§ What this task involves
Only the lines that hold "PFPDeep" should be in the answer, each copied from the data below.

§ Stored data
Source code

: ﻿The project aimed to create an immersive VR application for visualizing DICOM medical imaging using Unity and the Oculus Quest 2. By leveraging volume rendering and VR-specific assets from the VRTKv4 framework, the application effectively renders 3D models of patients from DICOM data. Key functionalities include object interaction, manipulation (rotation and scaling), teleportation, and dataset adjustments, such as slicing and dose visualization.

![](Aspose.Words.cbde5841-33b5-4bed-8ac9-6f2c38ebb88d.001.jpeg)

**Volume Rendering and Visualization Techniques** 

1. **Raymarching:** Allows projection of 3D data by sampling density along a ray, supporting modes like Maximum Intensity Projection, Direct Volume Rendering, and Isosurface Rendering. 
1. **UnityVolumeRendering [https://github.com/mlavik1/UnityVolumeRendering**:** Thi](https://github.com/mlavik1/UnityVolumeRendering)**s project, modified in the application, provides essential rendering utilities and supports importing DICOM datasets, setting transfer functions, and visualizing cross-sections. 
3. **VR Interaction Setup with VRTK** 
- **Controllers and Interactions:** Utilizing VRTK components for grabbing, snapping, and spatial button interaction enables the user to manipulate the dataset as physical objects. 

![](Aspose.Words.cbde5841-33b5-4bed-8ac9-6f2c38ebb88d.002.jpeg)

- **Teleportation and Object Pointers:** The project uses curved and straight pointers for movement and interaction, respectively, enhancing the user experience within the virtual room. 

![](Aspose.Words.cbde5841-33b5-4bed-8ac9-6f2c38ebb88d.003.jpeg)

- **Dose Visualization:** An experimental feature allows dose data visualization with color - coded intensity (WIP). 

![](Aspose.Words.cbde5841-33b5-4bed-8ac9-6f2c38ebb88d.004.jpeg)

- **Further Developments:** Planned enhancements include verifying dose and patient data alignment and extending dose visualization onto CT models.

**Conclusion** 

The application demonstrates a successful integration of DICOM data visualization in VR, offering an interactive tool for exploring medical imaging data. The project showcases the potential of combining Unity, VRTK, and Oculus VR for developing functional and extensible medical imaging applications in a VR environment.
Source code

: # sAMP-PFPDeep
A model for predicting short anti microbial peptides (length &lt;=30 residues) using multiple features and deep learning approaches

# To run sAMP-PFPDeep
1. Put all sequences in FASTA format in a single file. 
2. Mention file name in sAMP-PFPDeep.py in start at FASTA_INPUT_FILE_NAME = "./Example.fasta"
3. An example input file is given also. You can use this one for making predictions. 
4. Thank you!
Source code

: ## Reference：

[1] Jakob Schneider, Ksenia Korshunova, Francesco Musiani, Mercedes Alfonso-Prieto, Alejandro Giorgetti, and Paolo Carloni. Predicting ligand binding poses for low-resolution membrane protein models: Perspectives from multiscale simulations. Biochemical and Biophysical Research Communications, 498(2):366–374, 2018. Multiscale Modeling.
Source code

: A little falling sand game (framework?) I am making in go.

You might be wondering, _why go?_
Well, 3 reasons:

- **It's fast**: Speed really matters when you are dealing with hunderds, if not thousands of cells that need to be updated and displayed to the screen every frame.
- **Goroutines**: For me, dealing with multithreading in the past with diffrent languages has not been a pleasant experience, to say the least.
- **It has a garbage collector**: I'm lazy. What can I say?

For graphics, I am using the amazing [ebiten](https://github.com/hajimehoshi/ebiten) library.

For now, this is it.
* * *
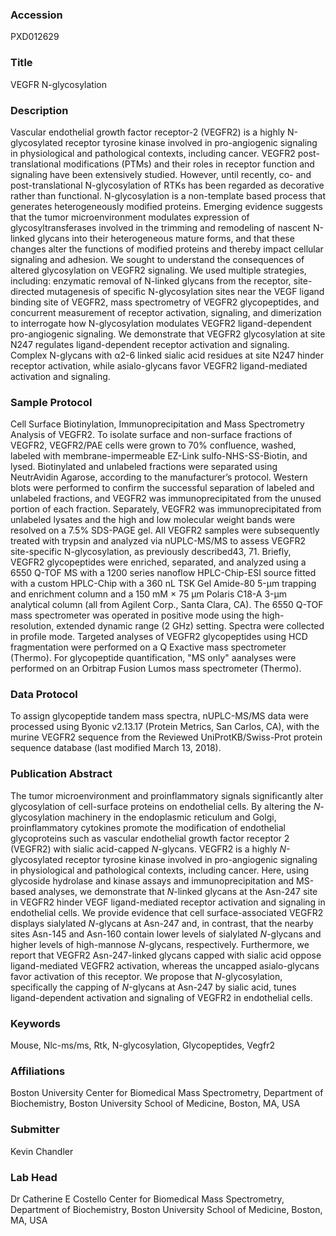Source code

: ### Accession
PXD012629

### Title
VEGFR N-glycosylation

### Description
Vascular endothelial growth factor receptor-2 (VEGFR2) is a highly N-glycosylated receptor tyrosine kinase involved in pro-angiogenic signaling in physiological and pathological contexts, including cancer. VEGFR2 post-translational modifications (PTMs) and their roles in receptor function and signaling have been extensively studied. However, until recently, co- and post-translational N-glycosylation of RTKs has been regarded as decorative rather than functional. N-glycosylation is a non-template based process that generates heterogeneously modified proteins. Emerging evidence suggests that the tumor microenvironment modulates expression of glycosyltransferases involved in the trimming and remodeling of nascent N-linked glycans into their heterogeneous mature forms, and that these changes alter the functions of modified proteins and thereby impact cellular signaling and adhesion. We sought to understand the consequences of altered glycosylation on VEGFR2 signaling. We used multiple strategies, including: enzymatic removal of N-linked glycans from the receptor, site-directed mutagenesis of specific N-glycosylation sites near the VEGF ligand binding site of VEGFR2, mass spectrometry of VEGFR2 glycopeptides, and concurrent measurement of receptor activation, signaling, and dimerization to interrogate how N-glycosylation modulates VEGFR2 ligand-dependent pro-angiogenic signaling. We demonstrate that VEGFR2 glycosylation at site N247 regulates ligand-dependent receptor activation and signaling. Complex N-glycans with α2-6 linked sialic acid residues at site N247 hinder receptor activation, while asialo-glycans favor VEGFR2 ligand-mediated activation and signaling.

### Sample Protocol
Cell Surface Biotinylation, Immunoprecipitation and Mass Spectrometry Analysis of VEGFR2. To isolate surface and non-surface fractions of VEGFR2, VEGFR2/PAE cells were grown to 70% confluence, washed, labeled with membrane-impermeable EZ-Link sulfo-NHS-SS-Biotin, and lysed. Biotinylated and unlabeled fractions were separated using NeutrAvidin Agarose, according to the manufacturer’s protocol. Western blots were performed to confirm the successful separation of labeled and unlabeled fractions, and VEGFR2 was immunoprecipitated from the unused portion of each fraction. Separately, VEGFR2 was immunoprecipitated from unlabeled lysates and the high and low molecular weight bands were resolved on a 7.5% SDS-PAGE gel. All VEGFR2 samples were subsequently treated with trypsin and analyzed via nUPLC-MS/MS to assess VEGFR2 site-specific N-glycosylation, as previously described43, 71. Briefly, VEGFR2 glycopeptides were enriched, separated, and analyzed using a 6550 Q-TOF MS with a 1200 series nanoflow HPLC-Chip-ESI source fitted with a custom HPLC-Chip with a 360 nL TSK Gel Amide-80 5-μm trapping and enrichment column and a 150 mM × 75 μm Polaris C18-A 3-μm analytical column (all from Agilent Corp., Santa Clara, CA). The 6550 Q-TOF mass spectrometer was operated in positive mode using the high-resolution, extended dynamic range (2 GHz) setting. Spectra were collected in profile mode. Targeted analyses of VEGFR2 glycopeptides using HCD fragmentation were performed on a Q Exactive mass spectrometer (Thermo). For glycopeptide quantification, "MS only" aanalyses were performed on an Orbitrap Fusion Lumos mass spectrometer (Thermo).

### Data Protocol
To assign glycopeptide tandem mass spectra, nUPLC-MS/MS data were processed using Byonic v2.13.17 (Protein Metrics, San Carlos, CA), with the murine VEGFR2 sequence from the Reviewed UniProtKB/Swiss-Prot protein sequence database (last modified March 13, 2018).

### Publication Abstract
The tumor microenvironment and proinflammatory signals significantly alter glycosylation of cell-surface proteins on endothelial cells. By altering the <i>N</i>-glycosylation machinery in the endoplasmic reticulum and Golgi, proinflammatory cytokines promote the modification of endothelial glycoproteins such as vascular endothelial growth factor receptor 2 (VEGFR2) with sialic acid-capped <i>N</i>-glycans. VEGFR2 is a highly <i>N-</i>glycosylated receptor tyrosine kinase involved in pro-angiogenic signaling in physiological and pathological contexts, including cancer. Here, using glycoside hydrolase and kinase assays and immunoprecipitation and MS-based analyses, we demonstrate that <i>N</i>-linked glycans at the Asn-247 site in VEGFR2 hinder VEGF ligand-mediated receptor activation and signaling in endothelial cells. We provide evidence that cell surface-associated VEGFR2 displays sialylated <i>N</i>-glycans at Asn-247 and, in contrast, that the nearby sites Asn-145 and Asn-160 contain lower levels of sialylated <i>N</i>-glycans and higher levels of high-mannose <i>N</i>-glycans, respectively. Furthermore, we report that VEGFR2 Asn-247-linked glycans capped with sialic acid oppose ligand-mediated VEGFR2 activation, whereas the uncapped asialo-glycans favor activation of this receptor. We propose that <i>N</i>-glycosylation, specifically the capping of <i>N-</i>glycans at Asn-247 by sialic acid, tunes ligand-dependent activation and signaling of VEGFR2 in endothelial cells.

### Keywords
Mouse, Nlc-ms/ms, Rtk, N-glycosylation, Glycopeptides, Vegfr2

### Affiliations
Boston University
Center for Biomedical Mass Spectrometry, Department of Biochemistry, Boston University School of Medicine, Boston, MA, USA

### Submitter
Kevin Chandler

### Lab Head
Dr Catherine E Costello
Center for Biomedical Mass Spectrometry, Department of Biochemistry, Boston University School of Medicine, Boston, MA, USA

§ Response to this task
: # sAMP-PFPDeep
# To run sAMP-PFPDeep
2. Mention file name in sAMP-PFPDeep.py in start at FASTA_INPUT_FILE_NAME = "./Example.fasta"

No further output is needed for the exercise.